Il me regardait de ces yeux qui avait récupéré leurs pupilles, désormais devenues or. Il se leva et fit face à dieu qui arborait toujours le même sourire allant jusqu'aux oreilles, sa lame d'aether de formée et prête à attaquer. Le pendentif brilla seulement quelques secondes après qu'il ne se soit retourné face à Thomas Mai, je prononçais la phrase et avant que je ne l'achève, je lançais un dernier regard à mon père. Il me tournait le dos, Thomas Mai venait de lui foncer dessus et la lame transperça pour ressortir dans le dos, le corps de papa. Je pu seulement le voir riposter avant de devoir fermer les yeux de force et de me réveiller dans un petit bosquet, d'où une forte odeur de sapin émanait. Mon bras avait totalement cicatrisé et y laissait une horrible marque, en me levant, je regardais autour de moi, seule une tombe changeait d'une simple forêt. J'entendais des voix approcher de ma position, le bruit de bris d'une brindille m'incitant à aller me cacher parmi les sapins.

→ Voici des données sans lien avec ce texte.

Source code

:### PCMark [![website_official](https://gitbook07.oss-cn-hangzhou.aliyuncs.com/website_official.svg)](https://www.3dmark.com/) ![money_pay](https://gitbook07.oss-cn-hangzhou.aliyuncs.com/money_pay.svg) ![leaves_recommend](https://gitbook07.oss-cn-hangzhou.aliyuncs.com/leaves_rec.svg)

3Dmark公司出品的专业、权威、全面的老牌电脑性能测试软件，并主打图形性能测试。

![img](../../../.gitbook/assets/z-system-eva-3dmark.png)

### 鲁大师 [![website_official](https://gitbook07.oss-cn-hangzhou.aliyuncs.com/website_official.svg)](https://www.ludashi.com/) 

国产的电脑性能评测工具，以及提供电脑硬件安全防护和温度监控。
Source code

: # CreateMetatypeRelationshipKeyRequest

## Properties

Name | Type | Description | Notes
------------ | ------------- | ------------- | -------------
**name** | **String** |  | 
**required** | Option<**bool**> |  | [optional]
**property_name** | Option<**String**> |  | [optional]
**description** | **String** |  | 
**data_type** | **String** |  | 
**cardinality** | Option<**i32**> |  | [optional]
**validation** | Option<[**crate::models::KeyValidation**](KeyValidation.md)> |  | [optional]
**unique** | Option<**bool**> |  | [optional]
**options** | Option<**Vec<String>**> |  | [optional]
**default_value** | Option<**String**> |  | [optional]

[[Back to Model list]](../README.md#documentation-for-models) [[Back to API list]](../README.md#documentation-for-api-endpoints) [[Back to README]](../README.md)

Deux personnes arrivèrent sur mon ancien emplacement, l'une d'elle était mon père, mais il semblait bien plus jeune ou alors moins épuisé. L'autre était la fille qui était apparut puis avait disparut sous l'effet d'un sort de dieu.

-Pourquoi voulais-tu la voir ? demanda mon père à la fille.

-Ça fait déjà deux ans que je suis revenue et je n'ai toujours pas vu la tombe que vous m'aviez faite à cause de cet accident. Tiens, j'aurais du venir plus tôt visiblement.

-Pourquoi ça ?

-Tu avais mis également mon véritable nom de famille.

J'attendis qu'ils ne s'en aillent, ayant trop peur de parler à mon père alors qu'il ne semblait pas me connaître à cette époque. Lorsqu'ils furent partis, je retourna voir la roche sculptée afin de voir l'identité de cette fille qui semblait très familière avec papa. Le nom me figea, il s'agissait du nom exact de ma mère. Je venais de voir mes deux parents ensemble coulants des jours heureux, et il avait fallu combattre à nouveau ce monstre de dieu et devoir dire adieu à mon père pour cela. Pourquoi la vie était-elle si injuste avec ma famille ? Je m'endormis jusqu'à entendre une explosion tard dans la soirée, une explosion provenant de l'endroit même où mon père avait parlé d'un conseil de la magie qui gérait autrefois toutes les guildes. Et ce fut là que débuta la seconde Grande Guerre, la dernière des guerres avant ma naissance, et également la guerre qui allait me servir de tombeau.